Overhead view of dual layers of sheetrock: place silicone caulk between
the layers as well as where the sheetrock attaches to the studs.

As much as we all love home theater movie soundtracks and music at realistic playback levels (realistic does not necessarily mean extremely loud), most of us have to deal with other people in our livesfamily, roommates, companions, younger children and/or older relatives in the house, or neighbors in nearby, adjacent or adjoining homes. Even if you live in the woods or on the plains, there is still the pervasive problem of preventing the sounds that you enjoy from traveling through your dwelling's structure to other rooms to annoy those who may not appreciate your late-evening movie or music tastes.
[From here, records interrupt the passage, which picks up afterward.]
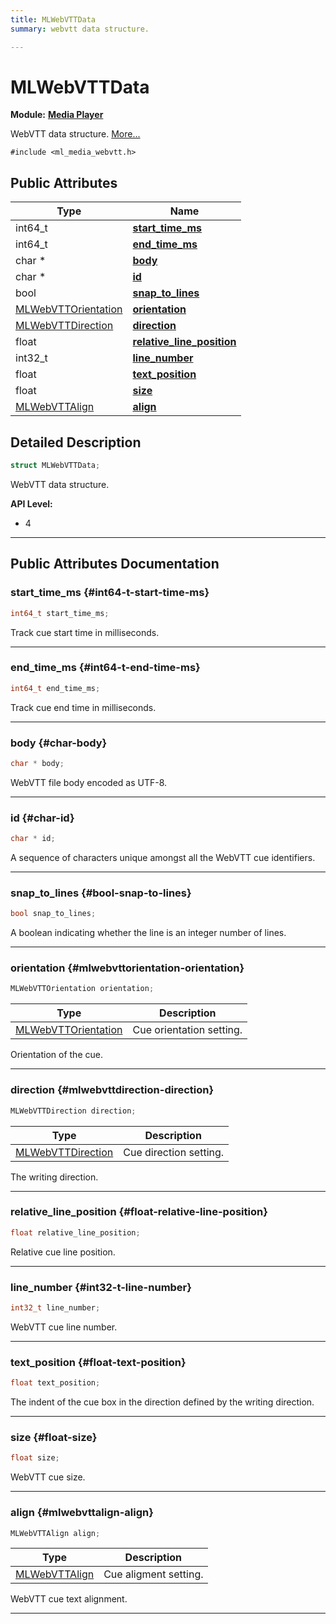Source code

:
 ```yaml
---
title: MLWebVTTData
summary: webvtt data structure. 

---
```


# MLWebVTTData

**Module:** **[Media Player](/versioned_docs/version-02-Aug-2023/api-ref/api/Modules/group___media_player/group___media_player.md)**



WebVTT data structure.  [More...](#detailed-description)


`#include <ml_media_webvtt.h>`

## Public Attributes

| Type           | Name           |
| -------------- | -------------- |
| int64_t | **[start_time_ms](/versioned_docs/version-02-Aug-2023/api-ref/api/Modules/group___media_player/group___media_player.md#int64-t-start-time-ms)**  |
| int64_t | **[end_time_ms](/versioned_docs/version-02-Aug-2023/api-ref/api/Modules/group___media_player/group___media_player.md#int64-t-end-time-ms)**  |
| char * | **[body](/versioned_docs/version-02-Aug-2023/api-ref/api/Modules/group___media_player/group___media_player.md#char-body)**  |
| char * | **[id](/versioned_docs/version-02-Aug-2023/api-ref/api/Modules/group___media_player/group___media_player.md#char-id)**  |
| bool | **[snap_to_lines](/versioned_docs/version-02-Aug-2023/api-ref/api/Modules/group___media_player/group___media_player.md#bool-snap-to-lines)**  |
| [MLWebVTTOrientation](/versioned_docs/version-02-Aug-2023/api-ref/api/Modules/group___media_player/group___media_player.md#enums-mlwebvttorientation) | **[orientation](/versioned_docs/version-02-Aug-2023/api-ref/api/Modules/group___media_player/group___media_player.md#mlwebvttorientation-orientation)**  |
| [MLWebVTTDirection](/versioned_docs/version-02-Aug-2023/api-ref/api/Modules/group___media_player/group___media_player.md#enums-mlwebvttdirection) | **[direction](/versioned_docs/version-02-Aug-2023/api-ref/api/Modules/group___media_player/group___media_player.md#mlwebvttdirection-direction)**  |
| float | **[relative_line_position](/versioned_docs/version-02-Aug-2023/api-ref/api/Modules/group___media_player/group___media_player.md#float-relative-line-position)**  |
| int32_t | **[line_number](/versioned_docs/version-02-Aug-2023/api-ref/api/Modules/group___media_player/group___media_player.md#int32-t-line-number)**  |
| float | **[text_position](/versioned_docs/version-02-Aug-2023/api-ref/api/Modules/group___media_player/group___media_player.md#float-text-position)**  |
| float | **[size](/versioned_docs/version-02-Aug-2023/api-ref/api/Modules/group___media_player/group___media_player.md#float-size)**  |
| [MLWebVTTAlign](/versioned_docs/version-02-Aug-2023/api-ref/api/Modules/group___media_player/group___media_player.md#enums-mlwebvttalign) | **[align](/versioned_docs/version-02-Aug-2023/api-ref/api/Modules/group___media_player/group___media_player.md#mlwebvttalign-align)**  |

## Detailed Description

```cpp
struct MLWebVTTData;
```

WebVTT data structure. 




**API Level:**
  * 4




-----------
## Public Attributes Documentation

### start_time_ms {#int64-t-start-time-ms}

```cpp
int64_t start_time_ms;
```


Track cue start time in milliseconds. 





-----------

### end_time_ms {#int64-t-end-time-ms}

```cpp
int64_t end_time_ms;
```


Track cue end time in milliseconds. 





-----------

### body {#char-body}

```cpp
char * body;
```


WebVTT file body encoded as UTF-8. 





-----------

### id {#char-id}

```cpp
char * id;
```


A sequence of characters unique amongst all the WebVTT cue identifiers. 





-----------

### snap_to_lines {#bool-snap-to-lines}

```cpp
bool snap_to_lines;
```


A boolean indicating whether the line is an integer number of lines. 





-----------

### orientation {#mlwebvttorientation-orientation}

```cpp
MLWebVTTOrientation orientation;
```



| Type | Description |
|--|--|
| [MLWebVTTOrientation](/versioned_docs/version-02-Aug-2023/api-ref/api/Modules/group___media_player/group___media_player.md#enums-mlwebvttorientation) | Cue orientation setting.  |


Orientation of the cue. 





-----------

### direction {#mlwebvttdirection-direction}

```cpp
MLWebVTTDirection direction;
```



| Type | Description |
|--|--|
| [MLWebVTTDirection](/versioned_docs/version-02-Aug-2023/api-ref/api/Modules/group___media_player/group___media_player.md#enums-mlwebvttdirection) | Cue direction setting.  |


The writing direction. 





-----------

### relative_line_position {#float-relative-line-position}

```cpp
float relative_line_position;
```


Relative cue line position. 





-----------

### line_number {#int32-t-line-number}

```cpp
int32_t line_number;
```


WebVTT cue line number. 





-----------

### text_position {#float-text-position}

```cpp
float text_position;
```


The indent of the cue box in the direction defined by the writing direction. 





-----------

### size {#float-size}

```cpp
float size;
```


WebVTT cue size. 





-----------

### align {#mlwebvttalign-align}

```cpp
MLWebVTTAlign align;
```



| Type | Description |
|--|--|
| [MLWebVTTAlign](/versioned_docs/version-02-Aug-2023/api-ref/api/Modules/group___media_player/group___media_player.md#enums-mlwebvttalign) | Cue aligment setting.  |


WebVTT cue text alignment. 





-----------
An added benefit of soundproofing your home theater room will be that the soundproofed room will also keep annoying noise and outside sounds from entering the room. You'll have created a peaceful and quiet sanctuary in your home that shuts out the noise and clamor of daily life, be it car horns, coffee grinders, leaf blowers, or loud music on inferior playback systems (even those with wheels attached). Quiet spaces bring a measure of tranquility to our lives.

That said, soundproofing is a rather complex subject best treated in several articles.
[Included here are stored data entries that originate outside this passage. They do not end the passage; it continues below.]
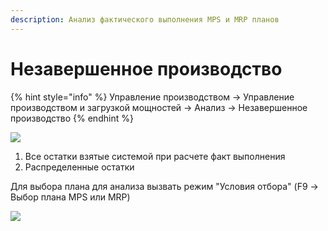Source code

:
 ```yaml
---
description: Анализ фактического выполнения MPS и MRP планов
---
```


# Незавершенное производство

{% hint style="info" %}
Управление производством → Управление производством и загрузкой мощностей → Анализ → Незавершенное производство
{% endhint %}

![](<../../.gitbook/assets/image (173).png>)

1. Все остатки взятые системой при расчете факт выполнения
2. Распределенные остатки

Для выбора плана для анализа вызвать режим "Условия отбора" (F9 -> Выбор плана MPS или MRP)

![](<../../.gitbook/assets/image (155).png>)
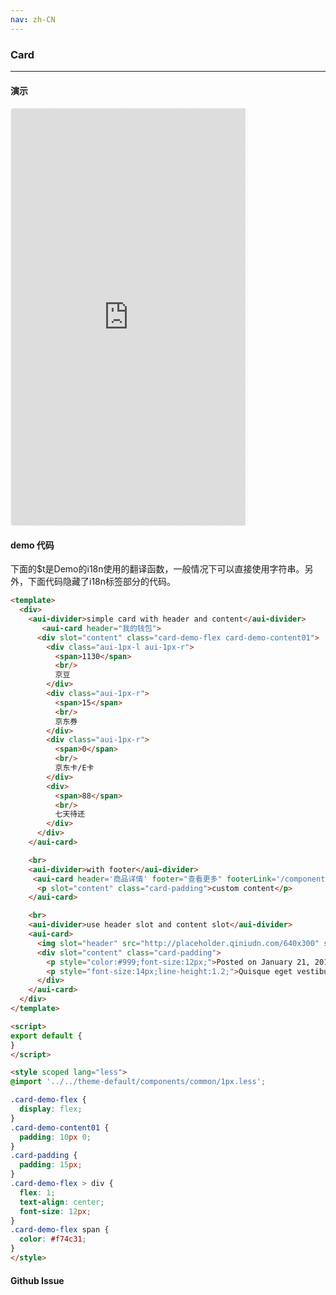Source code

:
 ```yaml
---
nav: zh-CN
---
```



### Card

---

#### 演示

 <div style="width:377px;height:667px;display:inline-block;border:1px dashed #ececec;border-radius:5px;overflow:hidden;">
   <iframe src="http://192.9.200.185:50003/aui-m/#/component/card" width="375" height="667" border="0" frameborder="0"></iframe>
 </div>

#### demo 代码

<p class="tip">下面的$t是Demo的i18n使用的翻译函数，一般情况下可以直接使用字符串。另外，下面代码隐藏了i18n标签部分的代码。</p>

``` html
<template>
  <div>
    <aui-divider>simple card with header and content</aui-divider>
	   <aui-card header="我的钱包">
      <div slot="content" class="card-demo-flex card-demo-content01">
        <div class="aui-1px-l aui-1px-r">
          <span>1130</span>
          <br/>
          京豆
        </div>
        <div class="aui-1px-r">
          <span>15</span>
          <br/>
          京东券
        </div>
        <div class="aui-1px-r">
          <span>0</span>
          <br/>
          京东卡/E卡
        </div>
        <div>
          <span>88</span>
          <br/>
          七天待还
        </div>
      </div>
    </aui-card>

    <br>
    <aui-divider>with footer</aui-divider>
     <aui-card header='商品详情' footer="查看更多" footerLink='/component/panel'>
      <p slot="content" class="card-padding">custom content</p>
    </aui-card>

    <br>
    <aui-divider>use header slot and content slot</aui-divider>
    <aui-card>
      <img slot="header" src="http://placeholder.qiniudn.com/640x300" style="width:100%;display:block;">
      <div slot="content" class="card-padding">
        <p style="color:#999;font-size:12px;">Posted on January 21, 2015</p>
        <p style="font-size:14px;line-height:1.2;">Quisque eget vestibulum nulla. Quisque quis dui quis ex ultricies efficitur vitae non felis. Phasellus quis nibh hendrerit..</p>
      </div>
    </aui-card>
  </div>
</template>

<script>
export default {
}
</script>

<style scoped lang="less">
@import '../../theme-default/components/common/1px.less';

.card-demo-flex {
  display: flex;
}
.card-demo-content01 {
  padding: 10px 0;
}
.card-padding {
  padding: 15px;
}
.card-demo-flex > div {
  flex: 1;
  text-align: center;
  font-size: 12px;
}
.card-demo-flex span {
  color: #f74c31;
}
</style>

```


#### Github Issue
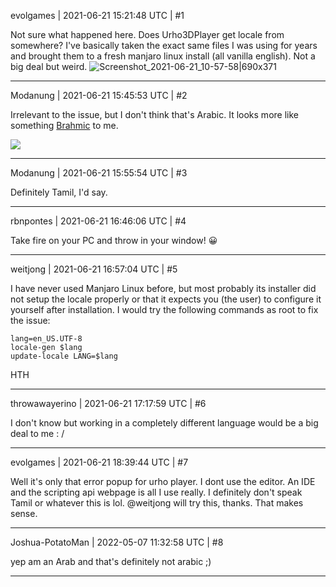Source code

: evolgames | 2021-06-21 15:21:48 UTC | #1

Not sure what happened here. Does Urho3DPlayer get locale from somewhere? I've basically taken the exact same files I was using for years and brought them to a fresh manjaro linux install (all vanilla english). Not a big deal but weird.
![Screenshot_2021-06-21_10-57-58|690x371](upload://fdCnRVAsb8UMpLyNGYAJGRO3Gh8.png)

-------------------------

Modanung | 2021-06-21 15:45:53 UTC | #2

Irrelevant to the issue, but I don't think that's Arabic. It looks more like something [Brahmic](https://en.wikipedia.org/wiki/Brahmic_scripts) to me.

![](https://www.indianetzone.com/photos_gallery/62/Tamil_Script.jpg)

-------------------------

Modanung | 2021-06-21 15:55:54 UTC | #3

Definitely Tamil, I'd say.

-------------------------

rbnpontes | 2021-06-21 16:46:06 UTC | #4

Take fire on your PC and throw in your window! :grinning:

-------------------------

weitjong | 2021-06-21 16:57:04 UTC | #5

I have never used Manjaro Linux before, but most probably its installer did not setup the locale properly or that it expects you (the user) to configure it yourself after installation. I would try the following commands as root to fix the issue:

```
lang=en_US.UTF-8
locale-gen $lang
update-locale LANG=$lang
```

HTH

-------------------------

throwawayerino | 2021-06-21 17:17:59 UTC | #6

I don't know but working in a completely different language would be a big deal to me : /

-------------------------

evolgames | 2021-06-21 18:39:44 UTC | #7

Well it's only that error popup for urho player. I dont use the editor. An IDE and the scripting api webpage is all I use really. I definitely don't speak Tamil or whatever this is lol.
@weitjong will try this, thanks. That makes sense.

-------------------------

Joshua-PotatoMan | 2022-05-07 11:32:58 UTC | #8

yep am an Arab and that's definitely not arabic ;)

-------------------------

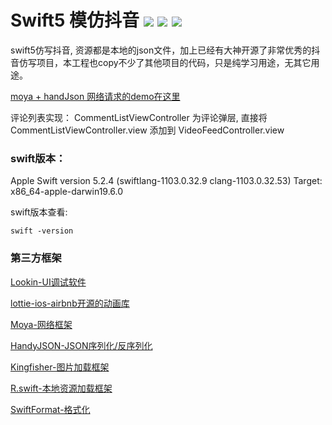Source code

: #  Swift5 模仿抖音 ![](https://img.shields.io/badge/swift-5.0-green) ![](https://img.shields.io/badge/license-MIT-blue) ![](https://img.shields.io/badge/Platforms-iOS-brightgreen)

swift5仿写抖音, 资源都是本地的json文件，加上已经有大神开源了非常优秀的抖音仿写项目，本工程也copy不少了其他项目的代码，只是纯学习用途，无其它用途。

[moya + handJson 网络请求的demo在这里](https://github.com/yanmingLiu/MoyaHandyJSONNetworking)

评论列表实现：
CommentListViewController 为评论弹层, 直接将CommentListViewController.view 添加到 VideoFeedController.view

### swift版本：
Apple Swift version 5.2.4 (swiftlang-1103.0.32.9 clang-1103.0.32.53)
Target: x86_64-apple-darwin19.6.0

swift版本查看:
```
swift -version
```

### 第三方框架

[Lookin-UI调试软件](https://github.com/QMUI/LookinServer)

[lottie-ios-airbnb开源的动画库](https://github.com/airbnb/lottie-ios)

[Moya-网络框架](https://github.com/Moya/Moya)

[HandyJSON-JSON序列化/反序列化](https://github.com/alibaba/HandyJSON)

[Kingfisher-图片加载框架](https://github.com/onevcat/Kingfisher)

[R.swift-本地资源加载框架](https://github.com/mac-cain13/R.swift)

[SwiftFormat-格式化](https://github.com/nicklockwood/SwiftFormat)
Different approaches are required for new home construction or for soundproofing a room in an existing home. Soundproofing after the fact may involve building a room within a room, literally, depending on just how much sound you want to keep in and keep out of the room.

Read the complete article at HomeToys.com
post #2 of 18
good article. I need to soundproof the mechanical room in my dental office and will likely use some of those tips.
post #3 of 18
Is this a rerun of the same article from 2006? I thought silicone as a dampener was debunked?
My take away from the discussion here in the archive from then was that silicone is no where near as effective as Green Glue.

Anyone?
post #4 of 18
Green Glue is relatively cheap, and tests have proven its effectiveness. If you are paying for two layers of drywall, you might as well use the proper damping material between them.
post #5 of 18
In my experience, silicone (the good kind, such as 30 year Silicone II) works well as a gap filler when used in sufficient quantities, and maintains flexibility when filling gaps between fixed structural framing and floating wall systems.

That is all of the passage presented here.